In this patient population we found nonsynonymous WDR36 DNA sequence variants in 17% of POAG probands compared with 5% of control subjects (excluding the I264V common variant) indicating that abnormalities in WDR36 could contribute to POAG in up to 17% of this patient population. 

However, in the affected pedigrees that carried a WDR36 sequence variant, we found that the sequence variants did not consistently segregate with the occurrence of the disease, arguing that abnormalities in WDR36 alone are not sufficient to cause POAG. We did find, however, that affected individuals who carried a WDR36 sequence variant were more likely to have more severe disease than were affected patients who did not carry a variant. These results suggest that while defects in the WDR36 gene may contribute to the glaucomatous disease process, WDR36 most likely acts as a glaucoma modifier gene. 

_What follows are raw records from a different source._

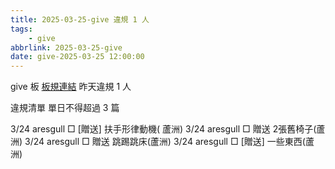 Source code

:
 ```yaml
---
title: 2025-03-25-give 違規 1 人
tags:
    - give
abbrlink: 2025-03-25-give
date: give-2025-03-25 12:00:00
---
```

give 板 [板規連結](https://www.ptt.cc/bbs/give/M.1612495900.A.C32.html)
昨天違規 1 人
<!-- more -->

違規清單
單日不得超過 3 篇

3/24 aresgull □ [贈送] 扶手形律動機( 蘆洲)
3/24 aresgull □ 贈送 2張舊椅子(蘆洲)
3/24 aresgull □ 贈送 跳踢跳床(蘆洲)
3/24 aresgull □ [贈送] 一些東西(蘆洲) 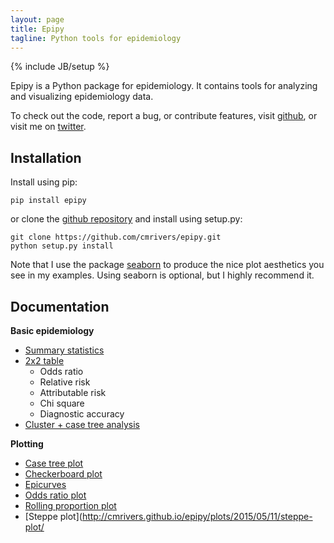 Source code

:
 ```yaml
---
layout: page
title: Epipy
tagline: Python tools for epidemiology
---
```

{% include JB/setup %}


Epipy is a Python package for epidemiology. It contains tools for analyzing and visualizing epidemiology data.

To check out the code, report a bug, or contribute features, visit [github](http://github.com/cmrivers/epipy), or visit me on [twitter](www.twitter.com/cmyeaton).

Installation
------------
Install using pip:

    pip install epipy

or clone the [github repository](http://github.com/cmrivers/epipy) and install using setup.py:

    git clone https://github.com/cmrivers/epipy.git
    python setup.py install


Note that I use the package [seaborn](http://stanford.edu/~mwaskom/software/seaborn/) to produce the nice plot aesthetics you see in my examples. Using seaborn is optional, but I highly recommend it.


Documentation
------------

**Basic epidemiology**

* [Summary statistics](cmrivers.github.io/epipy/analyses/2015/05/07/summarystats.md)
* [2x2 table](cmrivers.github.io/epipy/analyses/2015/05/07/summarystats.md)
  * Odds ratio
  * Relative risk
  * Attributable risk
  * Chi square
  * Diagnostic accuracy
* [Cluster + case tree analysis](http://cmrivers.github.io/epipy/analyses/2015/05/07/case-tree-analyses/)

**Plotting**

* [Case tree plot](http://cmrivers.github.io/epipy/plots/2015/05/11/case-tree-plot/)
* [Checkerboard plot](http://cmrivers.github.io/epipy/plots/2015/05/11/checkerboard-plot/)
* [Epicurves](http://cmrivers.github.io/epipy/plots/2015/05/11/epicurves/)
* [Odds ratio plot](http://cmrivers.github.io/epipy/plots/2015/05/11/odds-ratio-plot/)
* [Rolling proportion plot](http://cmrivers.github.io/epipy/plots/2015/05/11/rolling-proportion-plot/)
* [Steppe plot](http://cmrivers.github.io/epipy/plots/2015/05/11/steppe-plot/

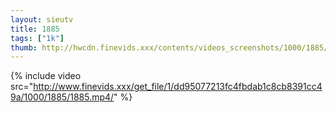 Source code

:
 ```yaml
--- 
layout: sieutv
title: 1885
tags: ["1k"]
thumb: http://hwcdn.finevids.xxx/contents/videos_screenshots/1000/1885/preview.mp4.jpg
---
```

{% include video src="http://www.finevids.xxx/get_file/1/dd95077213fc4fbdab1c8cb8391cc49a/1000/1885/1885.mp4/" %}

Genes that modify the action or expression of a dominant gene are emerging as important determinants of the phenotypic variation observed in genetic disorders. In mouse studies, the segregating background genes can modify the age of onset, rate of progression, or severity of disease expression. ¹⁷ It is becoming increasingly apparent that human complex disorders arise because of multiple genetic interactions (epistasis) and gene environment interactions. ¹⁸ Epistatic interactions caused by modifier genes may make the disease more severe or less severe. The identification of modifier genes will help define the molecular pathways responsible for the disease as well as provide new information that may lead to the development of biomarkers for the disease as well as novel therapeutics. 

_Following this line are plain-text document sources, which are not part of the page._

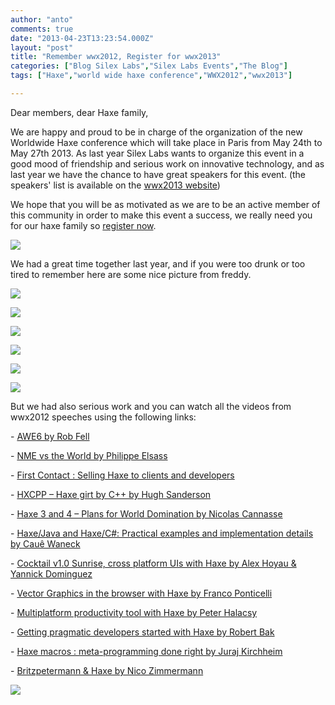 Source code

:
 ```yaml
---
author: "anto"
comments: true
date: "2013-04-23T13:23:54.000Z"
layout: "post"
title: "Remember wwx2012, Register for wwx2013"
categories: ["Blog Silex Labs","Silex Labs Events","The Blog"]
tags: ["Haxe","world wide haxe conference","WWX2012","wwx2013"]

---
```

Dear members, dear Haxe family,

We are happy and proud to be in charge of the organization of the new Worldwide Haxe conference which will take place in Paris from May 24th to May 27th 2013. As last year Silex Labs wants to organize this event in a good mood of friendship and serious work on innovative technology, and as last year we have the chance to have great speakers for this event. (the speakers' list is available on the [wwx2013 website](http://wwx.silexlabs.org/2013/#speakers))

We hope that you will be as motivated as we are to be an active member of this community in order to make this event a success, we really need you for our haxe family so [register now](http://wwx2013.eventbrite.fr/).


[![](https://www.silexlabs.org/wp-content/uploads/2013/04/we_want_you-haxe.png)](http://haxetelier2.eventbrite.fr/)


We had a great time together last year, and if you were too drunk or too tired to remember here are some nice picture from freddy.


[![](https://www.silexlabs.org/wp-content/uploads/2013/04/17.jpg)](https://www.silexlabs.org/138228/the-blog/remember-wwx2012-register-for-wwx2013/attachment/17/)


[![](https://www.silexlabs.org/wp-content/uploads/2013/04/Capture-d’écran-2013-04-22-à-18.56.46-687x444.png)](https://www.silexlabs.org/138228/the-blog/remember-wwx2012-register-for-wwx2013/attachment/capture-decran-2013-04-22-a-18-56-46/)

[![](https://www.silexlabs.org/wp-content/uploads/2013/04/Capture-d’écran-2013-04-22-à-18.57.49-687x423.png)](https://www.silexlabs.org/138228/the-blog/remember-wwx2012-register-for-wwx2013/attachment/capture-decran-2013-04-22-a-18-57-49/)

[![](https://www.silexlabs.org/wp-content/uploads/2013/04/Capture-d’écran-2013-04-22-à-18.58.48-687x426.png)](https://www.silexlabs.org/138228/the-blog/remember-wwx2012-register-for-wwx2013/attachment/capture-decran-2013-04-22-a-18-58-48/)

[![](https://www.silexlabs.org/wp-content/uploads/2013/04/Capture-d’écran-2013-04-22-à-19.01.53-687x395.png)](https://www.silexlabs.org/138228/the-blog/remember-wwx2012-register-for-wwx2013/attachment/capture-decran-2013-04-22-a-19-01-53/)

[![](https://www.silexlabs.org/wp-content/uploads/2013/04/Capture-d’écran-2013-04-22-à-19.03.21-687x387.png)](https://www.silexlabs.org/138228/the-blog/remember-wwx2012-register-for-wwx2013/attachment/capture-decran-2013-04-22-a-19-03-21/)

But we had also serious work and you can watch all the videos from wwx2012 speeches using the following links:

- [AWE6 by Rob Fell](https://www.silexlabs.org/132111/the-blog/may-the-force-be-with-you-making-a-game-with-awe6/)

- [NME vs the World by Philippe Elsass](https://www.silexlabs.org/133359/the-blog/haxe-nme-vs-the-world/)

- [First Contact : Selling Haxe to clients and developers](https://www.silexlabs.org/133423/the-blog/first-contact-selling-haxe-to-clients-and-developers/)

- [HXCPP – Haxe girt by C++ by Hugh Sanderson](https://www.silexlabs.org/133591/the-blog/hxcpp-%E2%80%93-haxe-girt-by-c/)

- [Haxe 3 and 4 – Plans for World Domination by Nicolas Cannasse](https://www.silexlabs.org/133720/the-blog/haxe-3-and-4-%E2%80%93-plans-for-world-domination/)

- [Haxe/Java and Haxe/C#: Practical examples and implementation details by Cauê Waneck](https://www.silexlabs.org/133823/the-blog/haxejava-and-haxec-practical-examples-and-implementation-details/)

- [Cocktail v1.0 Sunrise, cross platform UIs with Haxe by Alex Hoyau & Yannick Dominguez](https://www.silexlabs.org/133902/the-blog/cocktail-v1-0-sunrise-cross-platform-uis-with-haxe/)

- [Vector Graphics in the browser with Haxe by Franco Ponticelli](https://www.silexlabs.org/134056/the-blog/vector-graphics-in-the-browser-with-haxe/)

- [Multiplatform productivity tool with Haxe by Peter Halacsy](https://www.silexlabs.org/135169/the-blog/multiplatform-productivity-tool-with-haxe/)

- [Getting pragmatic developers started with Haxe by Robert Bak](https://www.silexlabs.org/135257/the-blog/getting-pragmatic-developers-started-with-haxe/)

- [Haxe macros : meta-programming done right by Juraj Kirchheim](https://www.silexlabs.org/135331/the-blog/haxe-macros-meta-programming-done-right/)

- [Britzpetermann & Haxe by Nico Zimmermann](https://www.silexlabs.org/135480/the-blog/britzpetermann-haxe-6/)




[![](https://www.silexlabs.org/wp-content/uploads/2013/04/coming-soon1.png)](http://wwx.silexlabs.org/2013/)


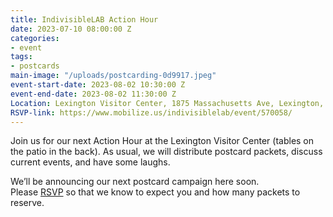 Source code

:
 ```yaml
---
title: IndivisibleLAB Action Hour
date: 2023-07-10 08:00:00 Z
categories:
- event
tags:
- postcards
main-image: "/uploads/postcarding-0d9917.jpeg"
event-start-date: 2023-08-02 10:30:00 Z
event-end-date: 2023-08-02 11:30:00 Z
Location: Lexington Visitor Center, 1875 Massachusetts Ave, Lexington, MA
RSVP-link: https://www.mobilize.us/indivisiblelab/event/570058/
---
```


Join us for our next Action Hour at the Lexington Visitor Center (tables on the patio in the back). As usual, we will distribute postcard packets, discuss current events, and have some laughs. 

We’ll be announcing our next postcard campaign here soon. Please [RSVP](https://www.mobilize.us/indivisiblelab/event/570058/) so that we know to expect you and how many packets to reserve. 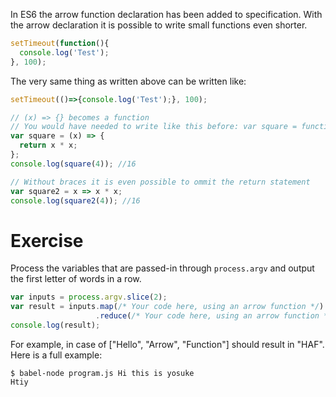 In ES6 the arrow function declaration has been added to specification. With the arrow declaration it is possible to write small functions even shorter.

```javascript
setTimeout(function(){
  console.log('Test');
}, 100);

```

The very same thing as written above can be written like:

```javascript
setTimeout(()=>{console.log('Test');}, 100);
```

```javascript
// (x) => {} becomes a function
// You would have needed to write like this before: var square = function(x) { return x * x; };
var square = (x) => {
  return x * x;
};
console.log(square(4)); //16

// Without braces it is even possible to ommit the return statement
var square2 = x => x * x;
console.log(square2(4)); //16
```

# Exercise

Process the variables that are passed-in through `process.argv` and output the first letter of words in a row.

```javascript
var inputs = process.argv.slice(2);
var result = inputs.map(/* Your code here, using an arrow function */)
                   .reduce(/* Your code here, using an arrow function */);
console.log(result);
```

For example, in case of ["Hello", "Arrow", "Function"] should result in "HAF". Here is a full example:

```shell
$ babel-node program.js Hi this is yosuke 
Htiy
```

Although the function of the WDR36 protein and its role in glaucoma is not known, there is some evidence to suggest that WDR36 may participate in the activation of T cells in response to IL-2. ¹⁴ Previous studies have suggested that some patients with glaucoma may have an alteration of cellular immunity that is IL-2 dependent. ¹⁹ Recently, other studies have suggested that T-cell responses may influence optic nerve degeneration in glaucoma in humans ¹⁵ and in a mouse glaucoma model. ²⁰ In our study most of the level-II patients who did not have WDR36 gene defects met the affected criterion for intraocular pressure, but were scored level II because of incomplete evidence of optic nerve disease or visual field defects, which could support the hypothesis that WDR36 may contribute to increased susceptibility of optic nerve degeneration in the setting of elevated intraocular pressure. It is interesting to speculate that WDR36 may contribute to glaucoma by modifying optic nerve degeneration; however, further work defining the role of the protein in POAG is necessary before this conclusion can be reached. 

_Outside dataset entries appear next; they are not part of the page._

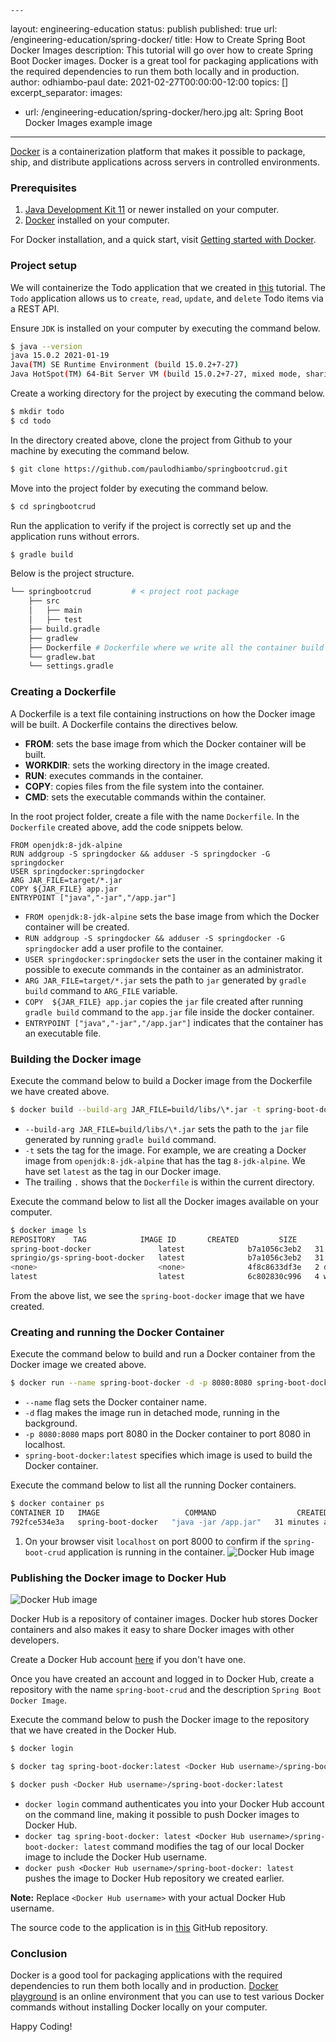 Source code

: 	---
layout: engineering-education
status: publish
published: true
url: /engineering-education/spring-docker/
title: How to Create Spring Boot Docker Images
description: This tutorial will go over how to create Spring Boot Docker images. Docker is a great tool for packaging applications with the required dependencies to run them both locally and in production. 
author: odhiambo-paul
date: 2021-02-27T00:00:00-12:00
topics: []
excerpt_separator: <!--more-->
images:

  - url: /engineering-education/spring-docker/hero.jpg
    alt: Spring Boot Docker Images example image
---

[Docker](https://docs.docker.com) is a containerization platform that makes it possible to package, ship, and distribute applications across servers in controlled environments.
<!--more-->
### Prerequisites
1. [Java Development Kit 11](https://www.oracle.com/java/technologies/javase-jdk15-downloads.html/) or newer installed on your computer.
2. [Docker](https://docs.docker.com/docker-for-windows/install/) installed on your computer.

For Docker installation, and a quick start, visit [Getting started with Docker](/engineering-education/getting-started-with-docker/).

### Project setup
We will containerize the Todo application that we created in [this](/engineering-education/spring-boot-crud-api/) tutorial. The `Todo` application allows us to `create`, `read`, `update`, and `delete` Todo items via a REST API.

Ensure `JDK` is installed on your computer by executing the command below.

```bash
$ java --version
java 15.0.2 2021-01-19
Java(TM) SE Runtime Environment (build 15.0.2+7-27)
Java HotSpot(TM) 64-Bit Server VM (build 15.0.2+7-27, mixed mode, sharing)

```

Create a working directory for the project by executing the command below.
```bash
$ mkdir todo
$ cd todo
```
In the directory created above, clone the project from Github to your machine by executing the command below.

```bash
$ git clone https://github.com/paulodhiambo/springbootcrud.git
```
Move into the project folder by executing the command below.
```bash
$ cd springbootcrud
```
Run the application to verify if the project is correctly set up and the application runs without errors.
```bash
$ gradle build
```

Below is the project structure.
```bash
└── springbootcrud         # < project root package
    ├── src
    │   ├── main
    │   ├── test
    ├── build.gradle
    ├── gradlew
    ├── Dockerfile # Dockerfile where we write all the container build instructions
    └── gradlew.bat    
    └── settings.gradle
```

### Creating a Dockerfile
A Dockerfile is a text file containing instructions on how the Docker image will be built. A Dockerfile contains the directives below.
- **FROM**: sets the base image from which the Docker container will be built.
- **WORKDIR**: sets the working directory in the image created.
- **RUN**: executes commands in the container. 
- **COPY**: copies files from the file system into the container.
- **CMD**: sets the executable commands within the container.

In the root project folder, create a file with the name `Dockerfile`.
In the `Dockerfile` created above, add the code snippets below.

```Docker
FROM openjdk:8-jdk-alpine
RUN addgroup -S springdocker && adduser -S springdocker -G springdocker
USER springdocker:springdocker
ARG JAR_FILE=target/*.jar
COPY ${JAR_FILE} app.jar
ENTRYPOINT ["java","-jar","/app.jar"]
```

- `FROM openjdk:8-jdk-alpine` sets the base image from which the Docker container will be created.
- `RUN addgroup -S springdocker && adduser -S springdocker -G springdocker` add a user profile to the container.
- `USER springdocker:springdocker` sets the user in the container making it possible to execute commands in the container as an administrator.
- `ARG JAR_FILE=target/*.jar` sets the path to `jar` generated by `gradle build` command to `ARG_FILE` variable.
- `COPY  ${JAR_FILE} app.jar` copies the `jar` file created after running `gradle build` command to the `app.jar` file inside the docker container.
- `ENTRYPOINT ["java","-jar","/app.jar"]` indicates that the container has an executable file.

### Building the Docker image
Execute the command below to build a Docker image from the Dockerfile we have created above.

```bash
$ docker build --build-arg JAR_FILE=build/libs/\*.jar -t spring-boot-docker:latest .
```
- `--build-arg JAR_FILE=build/libs/\*.jar` sets the path to the `jar` file generated by running `gradle build` command.
- `-t` sets the tag for the image. For example, we are creating a Docker image from `openjdk:8-jdk-alpine` that has the tag `8-jdk-alpine`. We have set `latest` as the tag in our Docker image.
- The trailing `.` shows that the `Dockerfile` is within the current directory.
  
Execute the command below to list all the Docker images available on your computer.
```bash
$ docker image ls
REPOSITORY    TAG            IMAGE ID       CREATED         SIZE
spring-boot-docker               latest              b7a1056c3eb2   31 minutes ago   143MB
springio/gs-spring-boot-docker   latest              b7a1056c3eb2   31 minutes ago   143MB
<none>                           <none>              4f8c8633df3e   2 days ago       105MB
latest                           latest              6c802830c996   4 weeks ago      414MB

```

From the above list, we see the `spring-boot-docker` image that we have created.

### Creating and running the Docker Container
Execute the command below to build and run a Docker container from the Docker image we created above.

```bash
$ docker run --name spring-boot-docker -d -p 8080:8080 spring-boot-docker:latest
```
- `--name` flag sets the Docker container name.
- `-d` flag makes the image run in detached mode, running in the background.
- `-p 8080:8080` maps port 8080 in the Docker container to port 8080 in localhost.
- `spring-boot-docker:latest` specifies which image is used to build the Docker container. 

Execute the command below to list all the running Docker containers.
```bash
$ docker container ps
CONTAINER ID   IMAGE                   COMMAND                  CREATED       STATUS       PORTS                        NAMES
792fce534e3a   spring-boot-docker   "java -jar /app.jar"   31 minutes ago   Up 31 minutes   0.0.0.0:8080->8080/tcp   spring-boot-docker

```

1. On your browser visit `localhost` on port 8000 to confirm if the `spring-boot-crud` application is running in the container.
![Docker Hub image](/engineering-education/spring-docker/docker_get.png)

### Publishing the Docker image to Docker Hub
![Docker Hub image](/engineering-education/spring-docker/docker_create.png)

Docker Hub is a repository of container images. Docker hub stores Docker containers and also makes it easy to share Docker images with other developers.

Create a Docker Hub account [here](https://hub.docker.com/) if you don't have one.

Once you have created an account and logged in to Docker Hub, create a repository with the name `spring-boot-crud` and the description `Spring Boot Docker Image`.

Execute the command below to push the Docker image to the repository that we have created in the Docker Hub.

```bash
$ docker login

$ docker tag spring-boot-docker:latest <Docker Hub username>/spring-boot-docker:latest

$ docker push <Docker Hub username>/spring-boot-docker:latest
```

- `docker login` command authenticates you into your Docker Hub account on the command line, making it possible to push Docker images to Docker Hub.
- `docker tag spring-boot-docker: latest <Docker Hub username>/spring-boot-docker: latest` command modifies the tag of our local Docker image to include the Docker Hub username.
- `docker push <Docker Hub username>/spring-boot-docker: latest` pushes the image to Docker Hub repository we created earlier.

**Note:** Replace `<Docker Hub username>` with your actual Docker Hub username.

The source code to the application is in [this](https://github.com/paulodhiambo/springbootcrud/tree/spring-docker) GitHub repository.

### Conclusion
Docker is a good tool for packaging applications with the required dependencies to run them both locally and in production. [Docker playground](https://labs.play-with-docker.com/) is an online environment that you can use to test various Docker commands without installing Docker locally on your computer.

Happy Coding!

POAG is a common disorder with a complex inheritance that is likely to result from contributions of multiple genes and possibly environmental conditions. Genetic contributions to this disease may influence intraocular pressure, optic nerve degeneration or both. Mendelian autosomal dominant and recessive forms of glaucoma are caused by single gene defects that are associated with extreme phenotypes: either highly elevated intraocular pressure or severe optic nerve degeneration. Most patients with POAG do not have extreme phenotypes, and the underlying genetic etiologies are not thought to result from single gene defects, but from contributions of multiple genetic factors that independently cause moderate alterations in intraocular pressure and optic nerve disease but collectively cause more severe disease. Genes that contribute to POAG may not cause clinical evidence of the disease unless they are coupled with other genes or environmental factors. If disease features are dependent on the combined effects of multiple factors then the identification and characterization of any one disease-predisposing factor can be difficult when using traditional linkage approaches. In this study, we provide evidence to suggest that WDR36 may influence disease severity and may contribute to the disease process. The identification of glaucoma susceptibility and glaucoma modifying genes are important steps toward the complete molecular definition of POAG.